Vol. 23, No.33 Week of August 19, 2018

Spill response seminar held in Bethel

Representatives from wide variety of organizations meet to review techniques, approaches to dealing with spilled oil in rural Alaska

Alan Bailey

Petroleum News

Representatives from various entities, including government agencies, Native villages and oil spill response organizations, attended an annual oil spill response seminar in Bethel July 24 to 26, according to a report by Defense Visual Information Distribution Service. Participating agencies included the U.S. Coast Guard and the Alaska Department of Environmental Conservation. Alaska Chadux Corp. and Global Diving and Salvage participated, as did representatives from the Association of Village Council Presidents and the Orutsaramiut Traditional Native Council.

Time taken to respond

Lt. Cmdr. Jerome Altendorf, a Coast Guard Sector Anchorage contingency planner, told the seminar that in rural Alaska it can take days or even weeks to deploy responders to a spill site, to assess the situation and develop a response plan. It is, therefore, essential for local village and community residents to be able to self-respond until the Coast Guard, ADEC and the response organizations arrive on the scene.

“The average response time is 72 hours,” said Evan Kressly, an emergency management specialist for Alaska’s Division of Homeland Security and Emergency Management. “In Alaska it could take anywhere from five days to a week to get resources out.”

In addition, Kressly commented, emergency services are not always called immediately after a spill happens. And it is particularly challenging to ensure that villages know about the support that the Division of Homeland Security can provide in the event of an emergency, he said.

Role of organizations

During the seminar the various government agencies and spill response organizations, and other agencies, talked about their roles in responding to an oil spill. The organizations talked about the science of oil spills and the incident command structure that is used in a spill response. Alaska Chadux displayed and discussed the use of spill response equipment, including containment boom.

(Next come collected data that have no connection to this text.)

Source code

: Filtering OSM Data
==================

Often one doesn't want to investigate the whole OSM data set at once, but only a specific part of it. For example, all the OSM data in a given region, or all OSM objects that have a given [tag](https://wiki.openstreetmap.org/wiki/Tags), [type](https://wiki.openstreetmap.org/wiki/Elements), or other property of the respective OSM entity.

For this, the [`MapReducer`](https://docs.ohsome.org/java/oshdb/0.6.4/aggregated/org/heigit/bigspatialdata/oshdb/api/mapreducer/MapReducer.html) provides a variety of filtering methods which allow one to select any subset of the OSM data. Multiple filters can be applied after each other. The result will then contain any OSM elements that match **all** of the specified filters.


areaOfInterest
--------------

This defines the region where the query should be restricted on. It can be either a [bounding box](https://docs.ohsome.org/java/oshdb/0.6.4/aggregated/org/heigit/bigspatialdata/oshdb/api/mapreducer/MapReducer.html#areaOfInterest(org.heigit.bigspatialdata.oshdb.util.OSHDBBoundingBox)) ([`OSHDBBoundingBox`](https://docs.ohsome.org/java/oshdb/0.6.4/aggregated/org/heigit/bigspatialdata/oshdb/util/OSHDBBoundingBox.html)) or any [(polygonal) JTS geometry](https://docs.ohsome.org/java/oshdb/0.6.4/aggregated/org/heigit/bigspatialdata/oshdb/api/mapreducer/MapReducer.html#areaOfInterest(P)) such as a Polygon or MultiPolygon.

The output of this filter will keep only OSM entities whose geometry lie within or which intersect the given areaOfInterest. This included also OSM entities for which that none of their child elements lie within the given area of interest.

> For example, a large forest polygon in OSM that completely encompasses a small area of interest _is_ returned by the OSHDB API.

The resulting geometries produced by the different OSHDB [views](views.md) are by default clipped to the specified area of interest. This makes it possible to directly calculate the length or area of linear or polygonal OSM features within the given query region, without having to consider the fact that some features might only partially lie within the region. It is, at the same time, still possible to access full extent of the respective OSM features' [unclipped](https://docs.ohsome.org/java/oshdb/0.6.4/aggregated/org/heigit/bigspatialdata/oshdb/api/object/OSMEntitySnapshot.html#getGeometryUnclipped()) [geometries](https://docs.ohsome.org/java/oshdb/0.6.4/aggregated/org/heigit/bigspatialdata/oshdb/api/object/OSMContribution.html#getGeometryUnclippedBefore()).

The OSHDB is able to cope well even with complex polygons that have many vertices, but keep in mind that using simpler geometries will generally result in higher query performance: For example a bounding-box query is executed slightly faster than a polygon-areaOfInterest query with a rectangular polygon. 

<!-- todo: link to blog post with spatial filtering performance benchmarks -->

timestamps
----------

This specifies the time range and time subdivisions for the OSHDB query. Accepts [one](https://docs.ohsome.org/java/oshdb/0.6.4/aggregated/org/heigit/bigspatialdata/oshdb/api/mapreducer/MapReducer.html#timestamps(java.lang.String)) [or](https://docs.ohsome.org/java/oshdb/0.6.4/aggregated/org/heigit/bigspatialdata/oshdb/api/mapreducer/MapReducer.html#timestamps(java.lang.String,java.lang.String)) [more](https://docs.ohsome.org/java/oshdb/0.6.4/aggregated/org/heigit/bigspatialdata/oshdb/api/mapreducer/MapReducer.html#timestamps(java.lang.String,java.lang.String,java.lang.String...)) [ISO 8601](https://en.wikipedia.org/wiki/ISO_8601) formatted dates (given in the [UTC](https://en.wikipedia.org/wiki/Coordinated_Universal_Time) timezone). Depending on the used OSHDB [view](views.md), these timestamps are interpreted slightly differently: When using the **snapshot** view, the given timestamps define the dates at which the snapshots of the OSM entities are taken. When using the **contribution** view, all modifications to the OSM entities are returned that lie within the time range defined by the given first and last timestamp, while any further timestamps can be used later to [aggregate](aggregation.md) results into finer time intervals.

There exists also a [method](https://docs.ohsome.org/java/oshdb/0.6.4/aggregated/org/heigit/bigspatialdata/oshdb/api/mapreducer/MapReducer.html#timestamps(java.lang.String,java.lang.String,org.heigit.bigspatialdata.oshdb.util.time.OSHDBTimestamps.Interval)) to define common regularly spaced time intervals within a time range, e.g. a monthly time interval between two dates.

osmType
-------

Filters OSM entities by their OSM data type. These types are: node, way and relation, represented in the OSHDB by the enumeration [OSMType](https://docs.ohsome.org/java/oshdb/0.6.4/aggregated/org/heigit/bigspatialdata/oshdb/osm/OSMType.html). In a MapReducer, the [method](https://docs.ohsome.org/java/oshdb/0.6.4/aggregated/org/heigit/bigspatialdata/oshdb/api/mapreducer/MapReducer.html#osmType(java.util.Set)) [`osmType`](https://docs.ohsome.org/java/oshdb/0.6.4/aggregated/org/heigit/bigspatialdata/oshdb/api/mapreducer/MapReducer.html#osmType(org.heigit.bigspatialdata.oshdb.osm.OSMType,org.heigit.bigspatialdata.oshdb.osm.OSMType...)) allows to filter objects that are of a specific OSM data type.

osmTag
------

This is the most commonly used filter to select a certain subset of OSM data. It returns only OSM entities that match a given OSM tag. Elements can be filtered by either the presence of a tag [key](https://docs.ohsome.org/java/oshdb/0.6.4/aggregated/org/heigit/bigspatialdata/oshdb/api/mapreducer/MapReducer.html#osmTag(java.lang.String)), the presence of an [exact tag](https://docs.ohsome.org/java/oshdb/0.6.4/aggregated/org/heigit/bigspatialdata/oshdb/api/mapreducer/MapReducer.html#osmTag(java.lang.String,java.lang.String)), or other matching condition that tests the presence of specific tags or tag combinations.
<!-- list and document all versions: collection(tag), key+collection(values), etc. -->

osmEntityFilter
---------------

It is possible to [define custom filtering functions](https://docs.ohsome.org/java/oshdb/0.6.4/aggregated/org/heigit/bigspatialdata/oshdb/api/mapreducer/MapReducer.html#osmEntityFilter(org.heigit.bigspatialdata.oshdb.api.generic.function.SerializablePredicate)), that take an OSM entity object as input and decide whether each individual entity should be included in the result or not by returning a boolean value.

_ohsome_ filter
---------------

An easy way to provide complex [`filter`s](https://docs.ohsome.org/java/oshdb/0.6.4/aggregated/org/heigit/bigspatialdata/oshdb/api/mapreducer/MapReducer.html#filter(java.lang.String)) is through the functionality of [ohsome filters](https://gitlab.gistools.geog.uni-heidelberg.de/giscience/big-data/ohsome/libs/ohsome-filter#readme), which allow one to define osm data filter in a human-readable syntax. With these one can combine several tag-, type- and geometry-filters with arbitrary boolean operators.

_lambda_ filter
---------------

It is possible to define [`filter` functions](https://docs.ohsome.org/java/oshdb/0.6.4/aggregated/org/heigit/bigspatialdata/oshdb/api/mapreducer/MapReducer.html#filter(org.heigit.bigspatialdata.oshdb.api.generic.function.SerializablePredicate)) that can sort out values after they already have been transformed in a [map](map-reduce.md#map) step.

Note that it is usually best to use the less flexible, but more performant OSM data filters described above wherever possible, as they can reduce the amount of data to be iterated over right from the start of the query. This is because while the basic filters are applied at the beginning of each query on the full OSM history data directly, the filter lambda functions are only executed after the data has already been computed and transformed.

Matt Melton, Chadux general manager, emphasized that, in rural Alaska, an oil spill can prove detrimental to the Native Alaska way of life, and not just to wildlife.

“The waterways, the lakes, the wetlands - they aren’t just recreational like they are in Southcentral; they are the livelihood of these people in their subsistence lifestyle,” Melton said. “Our goal, first and foremost, is to get out there and stop whatever contamination is happening, so we don’t ruin their way of life.”

Intercommunity networks are essential in responding to an oil spill emergency, Melton said.

Jennifer Sonne, an ADEC environmental program specialist, emphasized that, although different entities have different roles in a spill response, everyone’s primary role is to prepare for but try to prevent oil spills, through appropriate planning.

Cleanup standard

Altendorf said that, in the event of a spill, the Coast Guard, the Environmental Protection Agency and ADEC work with federal and state scientific agencies to determine a cleanup standard appropriate to the location of the spill; the environment or wildlife threatened; the product spilled; and the circumstances surrounding the spill.

Kerry Walsh, a marine casualty project manager with Global Diving and Salvage, said that his company will assist a vessel in distress and remove the significant threat of pollution, with Chadux dealing with removing any spilled oil from the water.